TL;DR
- Procurement intake failure has become widespread because intake tools only capture requests—they don’t fulfill them, leaving business users stranded.
- Nearly 40% of indirect spend is non-catalog, meaning intake systems gloss over the most complex, non-standard purchases.
- Users submit requests, wait with no progress, then bypass procurement entirely—driving maverick spend, lost visibility, and poor stakeholder satisfaction.
- Guided buying and assistive AI haven’t solved the core issue: they route requests but can’t execute the sourcing and purchasing work behind them.
- The real fix requires agentic AI that can autonomously source, evaluate, negotiate, and move non-catalog requests to completion.
- Zycus Merlin ANA closes the intake-to-outcome gap by turning requests into completed purchases, not abandoned tickets.
How intake management became the biggest overpromise in procurement tech, and left business users holding the bag.
Let’s call it what it is.
2025 will go down as the year procurement leaders got sold a beautiful dream. The pitch was seductive: deploy an intake management layer, give your business users a “modern front door” to procurement, and watch compliance soar.
Thousands of organizations bought in. Millions were spent. And now, halfway through the implementation cycle, an uncomfortable truth is emerging.
That front door? It opens to a wall.
The Great Intake Overcorrection
Somewhere along the way, the procurement tech industry decided that the real problem was the request experience. Too clunky. Too many forms. Too much friction.

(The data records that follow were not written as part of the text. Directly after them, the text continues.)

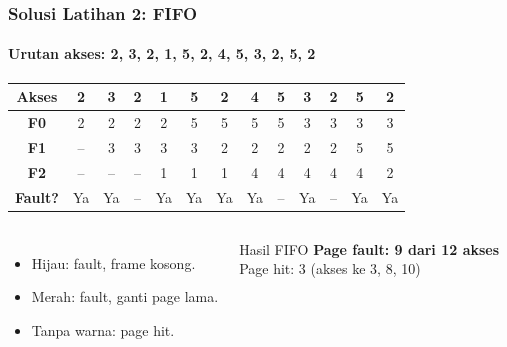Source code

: \documentclass[t,aspectratio=169,xcolor=dvipsnames]{beamer}
\begin{document}
\begin{frame}
    \frametitle{Solusi Latihan 2: FIFO}
    \framesubtitle{Urutan akses: 2, 3, 2, 1, 5, 2, 4, 5, 3, 2, 5, 2}
    \footnotesize

    \begin{tabular}{|c|c|c|c|c|c|c|c|c|c|c|c|c|}
        \hline
        \textbf{Akses} & 2 & 3 & 2 & 1 & 5 & 2 & 4 & 5 & 3 & 2 & 5 & 2 \\
        \hline
        \textbf{F0} & \cellcolor{green!20}2 & 2 & 2 & 2 & \cellcolor{red!20}5 & 5 & 5 & 5 & \cellcolor{red!20}3 & 3 & 3 & 3 \\
        \hline
        \textbf{F1} & -- & \cellcolor{green!20}3 & 3 & 3 & 3 & \cellcolor{red!20}2 & 2 & 2 & 2 & 2 & \cellcolor{red!20}5 & 5 \\
        \hline
        \textbf{F2} & -- & -- & -- & \cellcolor{green!20}1 & 1 & 1 & \cellcolor{red!20}4 & 4 & 4 & 4 & 4 & \cellcolor{red!20}2 \\
        \hline
        \textbf{Fault?} & \cellcolor{green!20}Ya & \cellcolor{green!20}Ya & -- & \cellcolor{green!20}Ya & \cellcolor{red!20}Ya & \cellcolor{red!20}Ya & \cellcolor{red!20}Ya & -- & \cellcolor{red!20}Ya & -- & \cellcolor{red!20}Ya & \cellcolor{red!20}Ya \\
        \hline
    \end{tabular}

    \vspace{0.15cm}
    \begin{columns}[T]
        \begin{itemize}
            \item \colorbox{green!20}{Hijau}: fault, frame kosong.
            \item \colorbox{red!20}{Merah}: fault, ganti page lama.
            \item Tanpa warna: page hit.
        \end{itemize}

        \begin{alertblock}{Hasil FIFO}
            \textbf{Page fault: 9 dari 12 akses}\\
            Page hit: 3 (akses ke 3, 8, 10)
        \end{alertblock}
    \end{columns}
\end{frame}
\end{document}
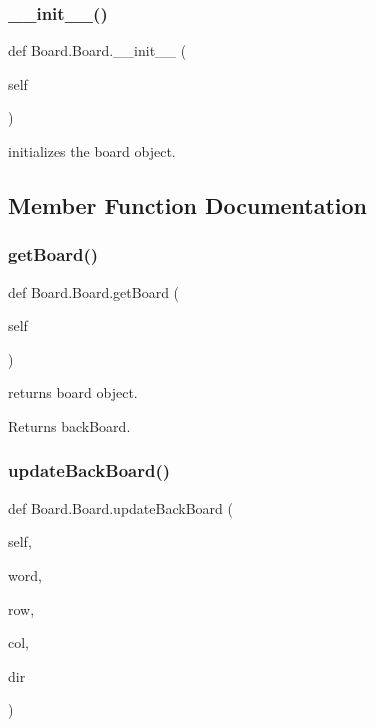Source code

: \subsubsection{\texorpdfstring{\+\_\+\+\_\+init\+\_\+\+\_\+()}{\_\_init\_\_()}}
{\footnotesize\ttfamily def Board.\+Board.\+\_\+\+\_\+init\+\_\+\+\_\+ (\begin{DoxyParamCaption}\item[{}]{self }\end{DoxyParamCaption})}



initializes the board object. 



\subsection{Member Function Documentation}
\mbox{\label{class_board_1_1_board_abc0eb8a2cc667bb79692d7a31cb8d508}} 
\subsubsection{\texorpdfstring{get\+Board()}{getBoard()}}
{\footnotesize\ttfamily def Board.\+Board.\+get\+Board (\begin{DoxyParamCaption}\item[{}]{self }\end{DoxyParamCaption})}



returns board object. 

\begin{DoxyReturn}{Returns}
back\+Board. 
\end{DoxyReturn}
\mbox{\label{class_board_1_1_board_a289e0125aa7d2bf892c142bf1c46021b}} 
\subsubsection{\texorpdfstring{update\+Back\+Board()}{updateBackBoard()}}
{\footnotesize\ttfamily def Board.\+Board.\+update\+Back\+Board (\begin{DoxyParamCaption}\item[{}]{self,  }\item[{}]{word,  }\item[{}]{row,  }\item[{}]{col,  }\item[{}]{dir }\end{DoxyParamCaption})}



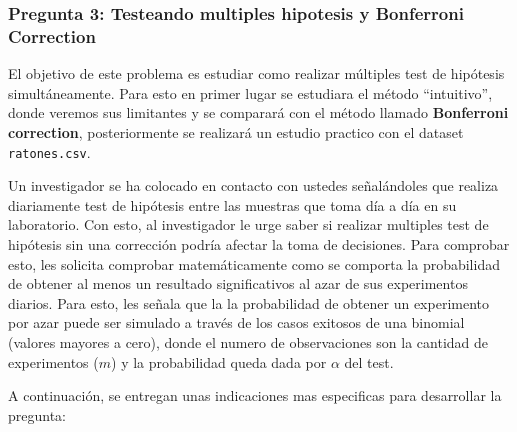 \documentclass[]{article}
\begin{document}
\hypertarget{pregunta-3-testeando-multiples-hipotesis-y-bonferroni-correction}{%
\subsubsection{Pregunta 3: Testeando multiples hipotesis y Bonferroni
Correction}\label{pregunta-3-testeando-multiples-hipotesis-y-bonferroni-correction}}

El objetivo de este problema es estudiar como realizar múltiples test de
hipótesis simultáneamente. Para esto en primer lugar se estudiara el
método ``intuitivo'', donde veremos sus limitantes y se comparará con el
método llamado \textbf{Bonferroni correction}, posteriormente se
realizará un estudio practico con el dataset \texttt{ratones.csv}.

Un investigador se ha colocado en contacto con ustedes señalándoles que
realiza diariamente test de hipótesis entre las muestras que toma día a
día en su laboratorio. Con esto, al investigador le urge saber si
realizar multiples test de hipótesis sin una corrección podría afectar
la toma de decisiones. Para comprobar esto, les solicita comprobar
matemáticamente como se comporta la probabilidad de obtener al menos un
resultado significativos al azar de sus experimentos diarios. Para esto,
les señala que la la probabilidad de obtener un experimento por azar
puede ser simulado a través de los casos exitosos de una binomial
(valores mayores a cero), donde el numero de observaciones son la
cantidad de experimentos (\(m\)) y la probabilidad queda dada por
\(\alpha\) del test.

A continuación, se entregan unas indicaciones mas especificas para
desarrollar la pregunta:
\end{document}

Fair enough. Legacy procurement systems aren’t winning any UX awards.
So vendors built slick intake portals. Consumer-grade interfaces. Slack integrations. AI-powered routing. Everything is designed to make submitting a request feel effortless.
And it worked. Business users actually started using the system.
Then they waited. And waited. And eventually gave up.
Because here’s what nobody mentioned in the sales deck: capturing a request and fulfilling a request are two very different things. Intake solved the first. It did nothing for the second.
Spend Matters put it bluntly in their 2025 market analysis: organizations “stop there without addressing the complexity of the workflows on the other end.” The intake tool became a beautifully designed cul-de-sac.
Read more: Intake-to-Abandonment: The Hidden Failure Mode CPOs Aren’t Talking About
The 40% Problem That Got Swept Under the Rug
Here’s the math that should have killed the intake-as-panacea narrative before it started.
McKinsey research shows indirect spend can hit 15-18% of revenue in many industries. Of that, roughly 40% flows through spot buying and non-cataloged purchases—one-off needs that don’t fit neatly into any pre-negotiated contract or supplier catalog.
That’s not a rounding error. That’s a massive chunk of everyday business purchasing.
When the marketing team needs a last-minute event photographer. When facilities need an emergency plumber. When IT needs a niche SaaS tool for a three-month pilot, none of this exists in a catalog. None of it has pre-approved pricing. None of it fits the guided buying paradigm.
The Hackett Group’s research confirms it: these purchases are “too small to go through procurement and not frequent enough to be included in cataloged systems.”
So what happens when a business user submits one of these requests through the shiny new intake portal?
Exactly what happened before. Nothing. Or worse—the illusion of something, followed by nothing.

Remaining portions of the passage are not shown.